*Input data:*

· · · ·

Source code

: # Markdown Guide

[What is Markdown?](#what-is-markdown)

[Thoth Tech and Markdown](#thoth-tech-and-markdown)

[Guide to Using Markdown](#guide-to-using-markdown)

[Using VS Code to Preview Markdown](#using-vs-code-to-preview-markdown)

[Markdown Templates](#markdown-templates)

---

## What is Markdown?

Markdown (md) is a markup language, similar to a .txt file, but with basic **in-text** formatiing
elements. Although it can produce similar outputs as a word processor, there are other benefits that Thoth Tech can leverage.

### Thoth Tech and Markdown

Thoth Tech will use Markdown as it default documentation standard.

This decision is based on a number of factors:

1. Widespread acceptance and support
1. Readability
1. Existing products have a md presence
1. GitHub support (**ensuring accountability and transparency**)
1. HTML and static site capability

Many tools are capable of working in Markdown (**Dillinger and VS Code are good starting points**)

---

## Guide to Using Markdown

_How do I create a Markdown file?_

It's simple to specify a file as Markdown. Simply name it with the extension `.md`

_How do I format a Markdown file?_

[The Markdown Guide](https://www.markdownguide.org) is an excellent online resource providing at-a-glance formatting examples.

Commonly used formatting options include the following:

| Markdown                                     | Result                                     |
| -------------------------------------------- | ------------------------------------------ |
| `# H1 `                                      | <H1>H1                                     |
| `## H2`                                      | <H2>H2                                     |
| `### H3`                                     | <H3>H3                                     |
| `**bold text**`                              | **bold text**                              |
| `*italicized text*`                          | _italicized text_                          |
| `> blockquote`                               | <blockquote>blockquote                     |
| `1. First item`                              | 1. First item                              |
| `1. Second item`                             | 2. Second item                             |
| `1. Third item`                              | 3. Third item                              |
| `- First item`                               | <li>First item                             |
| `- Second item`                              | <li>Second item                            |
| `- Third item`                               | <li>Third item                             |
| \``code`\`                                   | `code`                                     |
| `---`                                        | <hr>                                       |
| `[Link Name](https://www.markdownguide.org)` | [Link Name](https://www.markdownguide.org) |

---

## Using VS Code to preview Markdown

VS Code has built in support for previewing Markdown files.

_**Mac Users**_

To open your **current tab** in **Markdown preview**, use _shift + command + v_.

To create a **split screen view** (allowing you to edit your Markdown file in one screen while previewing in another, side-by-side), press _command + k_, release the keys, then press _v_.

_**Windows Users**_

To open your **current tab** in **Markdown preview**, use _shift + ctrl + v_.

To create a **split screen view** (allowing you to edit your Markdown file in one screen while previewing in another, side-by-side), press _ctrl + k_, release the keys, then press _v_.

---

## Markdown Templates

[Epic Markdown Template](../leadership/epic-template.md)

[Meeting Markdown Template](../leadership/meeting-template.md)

· · · ·

*Work required:*
Give an exact copy of the lines above from the line with "## What is Markdown?" up to and including the line with "1. Widespread acceptance and support", and leave everything else out.

*Exercise result:*
## What is Markdown?

Markdown (md) is a markup language, similar to a .txt file, but with basic **in-text** formatiing
elements. Although it can produce similar outputs as a word processor, there are other benefits that Thoth Tech can leverage.

### Thoth Tech and Markdown

Thoth Tech will use Markdown as it default documentation standard.

This decision is based on a number of factors:

1. Widespread acceptance and support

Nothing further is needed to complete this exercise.